::: THE DATA :::
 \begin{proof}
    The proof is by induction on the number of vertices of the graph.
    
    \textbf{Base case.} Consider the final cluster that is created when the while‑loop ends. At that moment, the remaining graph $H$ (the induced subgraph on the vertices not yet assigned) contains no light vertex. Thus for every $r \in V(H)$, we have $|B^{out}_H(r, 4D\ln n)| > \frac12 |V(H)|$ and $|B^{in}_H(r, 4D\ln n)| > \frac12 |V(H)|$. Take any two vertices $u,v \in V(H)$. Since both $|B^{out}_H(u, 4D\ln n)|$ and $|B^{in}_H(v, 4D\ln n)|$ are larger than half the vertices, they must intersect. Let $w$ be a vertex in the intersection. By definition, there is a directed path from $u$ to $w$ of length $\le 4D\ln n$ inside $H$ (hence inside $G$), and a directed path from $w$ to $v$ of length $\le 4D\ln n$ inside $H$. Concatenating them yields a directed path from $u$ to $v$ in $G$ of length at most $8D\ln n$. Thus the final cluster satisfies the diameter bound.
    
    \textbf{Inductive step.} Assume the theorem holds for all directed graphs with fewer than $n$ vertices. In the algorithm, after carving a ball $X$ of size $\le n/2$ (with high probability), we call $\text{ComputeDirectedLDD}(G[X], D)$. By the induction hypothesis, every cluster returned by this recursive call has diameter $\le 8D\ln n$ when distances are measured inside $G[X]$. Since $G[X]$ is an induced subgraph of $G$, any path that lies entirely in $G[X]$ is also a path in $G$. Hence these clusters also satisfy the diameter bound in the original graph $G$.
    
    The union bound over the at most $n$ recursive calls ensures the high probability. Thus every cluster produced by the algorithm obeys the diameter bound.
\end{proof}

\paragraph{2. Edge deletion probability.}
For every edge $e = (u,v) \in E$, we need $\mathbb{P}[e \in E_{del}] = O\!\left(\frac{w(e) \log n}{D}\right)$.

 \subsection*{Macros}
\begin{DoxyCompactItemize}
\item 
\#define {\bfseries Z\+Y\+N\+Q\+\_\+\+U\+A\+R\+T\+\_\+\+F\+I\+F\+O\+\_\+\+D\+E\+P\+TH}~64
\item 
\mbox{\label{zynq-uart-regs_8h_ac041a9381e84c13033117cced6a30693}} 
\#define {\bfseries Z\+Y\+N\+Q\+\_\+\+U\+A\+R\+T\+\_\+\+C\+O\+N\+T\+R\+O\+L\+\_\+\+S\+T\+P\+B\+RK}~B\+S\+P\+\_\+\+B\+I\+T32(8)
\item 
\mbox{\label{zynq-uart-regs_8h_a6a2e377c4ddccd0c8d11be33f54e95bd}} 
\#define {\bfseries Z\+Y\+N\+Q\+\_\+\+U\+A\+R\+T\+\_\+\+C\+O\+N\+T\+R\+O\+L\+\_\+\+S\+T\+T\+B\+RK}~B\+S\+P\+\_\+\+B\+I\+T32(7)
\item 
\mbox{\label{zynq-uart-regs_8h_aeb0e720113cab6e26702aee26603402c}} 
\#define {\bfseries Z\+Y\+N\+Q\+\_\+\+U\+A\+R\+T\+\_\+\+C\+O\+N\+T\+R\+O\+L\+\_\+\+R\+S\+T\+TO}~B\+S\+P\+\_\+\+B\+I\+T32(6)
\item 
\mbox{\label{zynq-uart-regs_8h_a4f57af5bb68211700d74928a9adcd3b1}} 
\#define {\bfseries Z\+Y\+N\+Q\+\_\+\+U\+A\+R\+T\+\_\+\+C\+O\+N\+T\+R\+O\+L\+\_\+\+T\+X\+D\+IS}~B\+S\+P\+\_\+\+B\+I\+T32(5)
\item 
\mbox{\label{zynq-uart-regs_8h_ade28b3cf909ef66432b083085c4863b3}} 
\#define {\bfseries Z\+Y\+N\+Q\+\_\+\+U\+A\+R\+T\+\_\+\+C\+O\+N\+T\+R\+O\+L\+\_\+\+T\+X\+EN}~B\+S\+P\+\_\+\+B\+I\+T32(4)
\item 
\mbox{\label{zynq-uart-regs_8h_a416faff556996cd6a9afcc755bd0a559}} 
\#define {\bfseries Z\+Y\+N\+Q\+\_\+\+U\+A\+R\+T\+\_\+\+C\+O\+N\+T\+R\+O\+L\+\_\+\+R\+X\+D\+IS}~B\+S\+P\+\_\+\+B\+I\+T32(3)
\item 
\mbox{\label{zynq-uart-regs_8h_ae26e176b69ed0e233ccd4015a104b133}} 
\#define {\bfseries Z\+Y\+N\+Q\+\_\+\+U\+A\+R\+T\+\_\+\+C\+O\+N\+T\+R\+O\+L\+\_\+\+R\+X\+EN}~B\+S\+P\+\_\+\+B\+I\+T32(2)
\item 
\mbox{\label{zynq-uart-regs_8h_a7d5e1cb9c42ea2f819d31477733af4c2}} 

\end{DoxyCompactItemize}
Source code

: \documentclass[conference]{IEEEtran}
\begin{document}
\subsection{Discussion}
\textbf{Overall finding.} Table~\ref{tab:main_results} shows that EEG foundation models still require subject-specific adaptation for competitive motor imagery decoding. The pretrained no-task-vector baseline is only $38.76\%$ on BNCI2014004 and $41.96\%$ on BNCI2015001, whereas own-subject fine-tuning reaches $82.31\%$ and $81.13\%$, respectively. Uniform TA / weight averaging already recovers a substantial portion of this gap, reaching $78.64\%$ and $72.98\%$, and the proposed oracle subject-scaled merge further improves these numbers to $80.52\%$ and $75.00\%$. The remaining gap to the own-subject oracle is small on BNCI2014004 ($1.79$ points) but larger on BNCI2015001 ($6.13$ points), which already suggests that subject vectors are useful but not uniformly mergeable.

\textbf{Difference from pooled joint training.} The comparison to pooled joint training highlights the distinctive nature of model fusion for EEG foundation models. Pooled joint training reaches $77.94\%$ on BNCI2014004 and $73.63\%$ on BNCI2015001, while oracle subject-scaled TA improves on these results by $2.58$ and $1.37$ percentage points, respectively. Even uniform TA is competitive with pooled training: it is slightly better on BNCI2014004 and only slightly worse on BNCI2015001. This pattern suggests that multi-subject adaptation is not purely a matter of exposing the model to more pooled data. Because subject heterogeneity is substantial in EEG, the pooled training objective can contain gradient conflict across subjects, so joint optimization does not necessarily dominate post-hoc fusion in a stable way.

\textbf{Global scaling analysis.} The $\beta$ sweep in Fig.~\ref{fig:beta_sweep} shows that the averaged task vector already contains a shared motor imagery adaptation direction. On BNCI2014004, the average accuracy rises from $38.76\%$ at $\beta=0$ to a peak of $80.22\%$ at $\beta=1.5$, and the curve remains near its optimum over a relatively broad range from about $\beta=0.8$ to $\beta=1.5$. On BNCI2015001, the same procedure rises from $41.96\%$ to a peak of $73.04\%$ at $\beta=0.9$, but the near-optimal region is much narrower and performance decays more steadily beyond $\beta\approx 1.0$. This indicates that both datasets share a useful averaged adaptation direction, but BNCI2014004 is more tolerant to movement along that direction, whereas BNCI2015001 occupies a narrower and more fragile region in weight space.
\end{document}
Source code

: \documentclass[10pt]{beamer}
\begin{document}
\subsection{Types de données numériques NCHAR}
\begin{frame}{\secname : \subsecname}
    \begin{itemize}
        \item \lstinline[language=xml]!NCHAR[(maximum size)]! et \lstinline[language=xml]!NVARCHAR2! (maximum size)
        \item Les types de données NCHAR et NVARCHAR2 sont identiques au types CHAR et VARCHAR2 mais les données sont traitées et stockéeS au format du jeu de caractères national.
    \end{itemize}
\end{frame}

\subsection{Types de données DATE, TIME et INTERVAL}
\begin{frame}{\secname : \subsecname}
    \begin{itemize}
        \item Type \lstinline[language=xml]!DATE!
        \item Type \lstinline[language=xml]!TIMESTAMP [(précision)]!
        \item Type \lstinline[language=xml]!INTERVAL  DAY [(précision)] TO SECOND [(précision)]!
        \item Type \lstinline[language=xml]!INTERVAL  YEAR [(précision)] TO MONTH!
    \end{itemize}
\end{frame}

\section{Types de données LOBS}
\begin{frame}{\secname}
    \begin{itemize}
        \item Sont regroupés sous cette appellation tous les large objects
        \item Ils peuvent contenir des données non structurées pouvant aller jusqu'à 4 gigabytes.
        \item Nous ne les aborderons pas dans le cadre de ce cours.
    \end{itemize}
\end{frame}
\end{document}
:::
> TASK ITEM:
Set down exactly the lines that begin with the one containing "in weight space." and end with the last line above, and no others.

> RESULT BELOW:
\textbf{Global scaling analysis.} The $\beta$ sweep in Fig.~\ref{fig:beta_sweep} shows that the averaged task vector already contains a shared motor imagery adaptation direction. On BNCI2014004, the average accuracy rises from $38.76\%$ at $\beta=0$ to a peak of $80.22\%$ at $\beta=1.5$, and the curve remains near its optimum over a relatively broad range from about $\beta=0.8$ to $\beta=1.5$. On BNCI2015001, the same procedure rises from $41.96\%$ to a peak of $73.04\%$ at $\beta=0.9$, but the near-optimal region is much narrower and performance decays more steadily beyond $\beta\approx 1.0$. This indicates that both datasets share a useful averaged adaptation direction, but BNCI2014004 is more tolerant to movement along that direction, whereas BNCI2015001 occupies a narrower and more fragile region in weight space.
\end{document}
Source code

: \documentclass[10pt]{beamer}
\begin{document}
\subsection{Types de données numériques NCHAR}
\begin{frame}{\secname : \subsecname}
    \begin{itemize}
        \item \lstinline[language=xml]!NCHAR[(maximum size)]! et \lstinline[language=xml]!NVARCHAR2! (maximum size)
        \item Les types de données NCHAR et NVARCHAR2 sont identiques au types CHAR et VARCHAR2 mais les données sont traitées et stockéeS au format du jeu de caractères national.
    \end{itemize}
\end{frame}

\subsection{Types de données DATE, TIME et INTERVAL}
\begin{frame}{\secname : \subsecname}
    \begin{itemize}
        \item Type \lstinline[language=xml]!DATE!
        \item Type \lstinline[language=xml]!TIMESTAMP [(précision)]!
        \item Type \lstinline[language=xml]!INTERVAL  DAY [(précision)] TO SECOND [(précision)]!
        \item Type \lstinline[language=xml]!INTERVAL  YEAR [(précision)] TO MONTH!
    \end{itemize}
\end{frame}

\section{Types de données LOBS}
\begin{frame}{\secname}
    \begin{itemize}
        \item Sont regroupés sous cette appellation tous les large objects
        \item Ils peuvent contenir des données non structurées pouvant aller jusqu'à 4 gigabytes.
        \item Nous ne les aborderons pas dans le cadre de ce cours.
    \end{itemize}
\end{frame}
\end{document}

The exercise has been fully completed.